The reason why you'd need access to the movements is to change the batteries. But you could solder a pair of wires onto each movement, run them down inside and then connect to a separate battery holder, which could be accessible some easier way, eg by a door in the base.
Done that way, the movements would never need to be removed. You would still need a way to set or alter the time though, which could be by rotating the hands directly, which would be easiest if you don't fit a glass cover. (Big Ben has no glass cover!)


----------



## marcros (16 Aug 2014)

I think you would be able to get the batteries out easily enough. If you were to loop a piece if ribbon behind the battery in the carrier, a quick pull on both ends would pull it out.


----------



## devonwoody (17 Aug 2014)

I am trying to get some plans and ideas at this stage and because the wedding is imminent I might have to forgo this complicated design and go for something like the clock posted in the other thread by Saint Simon.
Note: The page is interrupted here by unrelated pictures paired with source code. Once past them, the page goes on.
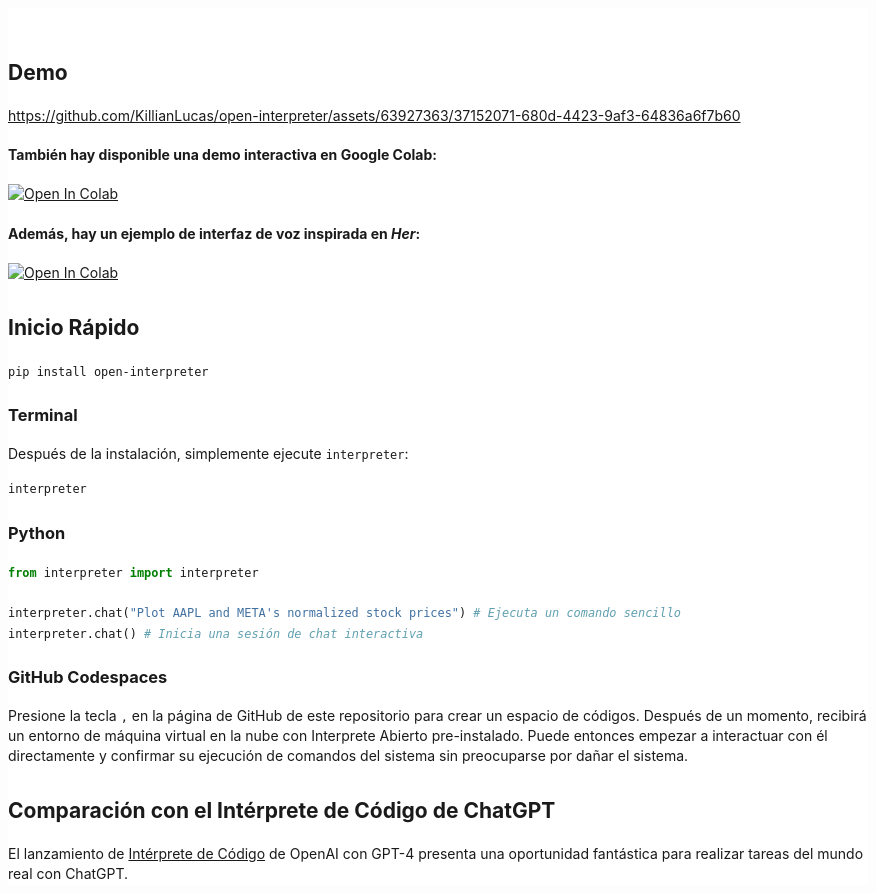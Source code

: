 <br>

## Demo

https://github.com/KillianLucas/open-interpreter/assets/63927363/37152071-680d-4423-9af3-64836a6f7b60

#### También hay disponible una demo interactiva en Google Colab:

[![Open In Colab](https://colab.research.google.com/assets/colab-badge.svg)](https://colab.research.google.com/drive/1WKmRXZgsErej2xUriKzxrEAXdxMSgWbb?usp=sharing)

#### Además, hay un ejemplo de interfaz de voz inspirada en _Her_:

[![Open In Colab](https://colab.research.google.com/assets/colab-badge.svg)](https://colab.research.google.com/drive/1NojYGHDgxH6Y1G1oxThEBBb2AtyODBIK)

## Inicio Rápido

```shell
pip install open-interpreter
```

### Terminal

Después de la instalación, simplemente ejecute `interpreter`:

```shell
interpreter
```

### Python

```python
from interpreter import interpreter

interpreter.chat("Plot AAPL and META's normalized stock prices") # Ejecuta un comando sencillo
interpreter.chat() # Inicia una sesión de chat interactiva
```

### GitHub Codespaces

Presione la tecla `,` en la página de GitHub de este repositorio para crear un espacio de códigos. Después de un momento, recibirá un entorno de máquina virtual en la nube con Interprete Abierto pre-instalado. Puede entonces empezar a interactuar con él directamente y confirmar su ejecución de comandos del sistema sin preocuparse por dañar el sistema.

## Comparación con el Intérprete de Código de ChatGPT

El lanzamiento de [Intérprete de Código](https://openai.com/blog/chatgpt-plugins#code-interpreter) de OpenAI con GPT-4 presenta una oportunidad fantástica para realizar tareas del mundo real con ChatGPT.
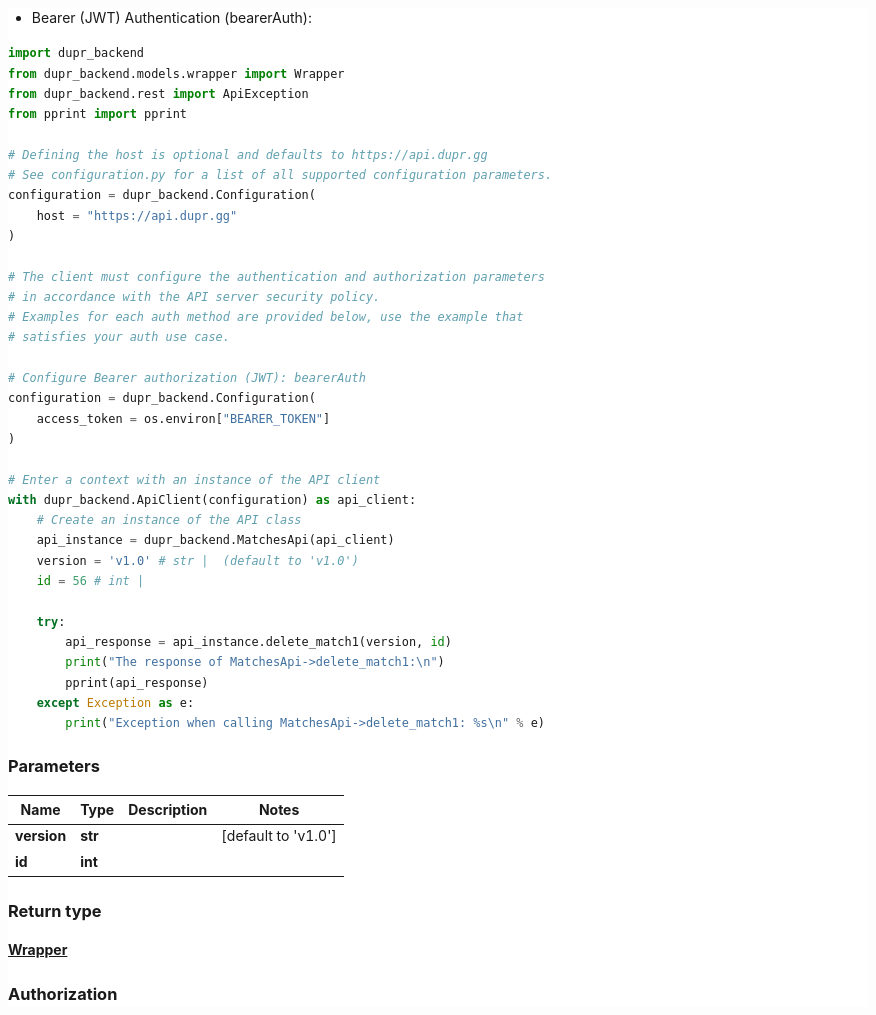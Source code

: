 * Bearer (JWT) Authentication (bearerAuth):

```python
import dupr_backend
from dupr_backend.models.wrapper import Wrapper
from dupr_backend.rest import ApiException
from pprint import pprint

# Defining the host is optional and defaults to https://api.dupr.gg
# See configuration.py for a list of all supported configuration parameters.
configuration = dupr_backend.Configuration(
    host = "https://api.dupr.gg"
)

# The client must configure the authentication and authorization parameters
# in accordance with the API server security policy.
# Examples for each auth method are provided below, use the example that
# satisfies your auth use case.

# Configure Bearer authorization (JWT): bearerAuth
configuration = dupr_backend.Configuration(
    access_token = os.environ["BEARER_TOKEN"]
)

# Enter a context with an instance of the API client
with dupr_backend.ApiClient(configuration) as api_client:
    # Create an instance of the API class
    api_instance = dupr_backend.MatchesApi(api_client)
    version = 'v1.0' # str |  (default to 'v1.0')
    id = 56 # int | 

    try:
        api_response = api_instance.delete_match1(version, id)
        print("The response of MatchesApi->delete_match1:\n")
        pprint(api_response)
    except Exception as e:
        print("Exception when calling MatchesApi->delete_match1: %s\n" % e)
```



### Parameters


Name | Type | Description  | Notes
------------- | ------------- | ------------- | -------------
 **version** | **str**|  | [default to &#39;v1.0&#39;]
 **id** | **int**|  | 

### Return type

[**Wrapper**](Wrapper.md)

### Authorization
The suggestion from Marcros working up from a tissue box does make life easier, thanks, its now needing to know what fitting and spatial arrangements are required, plus I almost feel it must have an outside bezel on the clock to keep out dust. Modern wives do not do much dusting these days I feel.

Andy I will try and remember your tips re battery arrangements.


----------



## marcros (17 Aug 2014)

Could you make a picture frame to cover each dial, held on by a rare earth magnet or two. 

The other idea is that somebody once posted a project where they had let a round movement into a solid piece of timber and the whole thing was removable from the front. It had a glass face to it- you should be able to make a 4 sided mitred box from say 1" timber to allow you to do that.


----------



## marcros (17 Aug 2014)

This isn't the project I had in mind but shows you the concept. post800402.html?hilit=Clock%20Movement#p800402


----------



## Roughcut (13 Sep 2014)

devonwoody":q6q39wq6 said:


> I have found a book titles
> 
> http://www.amazon.co.uk/How-Build-Great ... lock+cases
> 
> ...



Hi Devonwoody I have the above book.
Any questions please feel free to ask.


----------



## devonwoody (19 Sep 2014)

Thanks for replies, sorry I have not responded earlier, taken a short holiday break last week in Cornwall, but I have started a clock project using movements from a clock purchased at Sainsbury in projects.


----------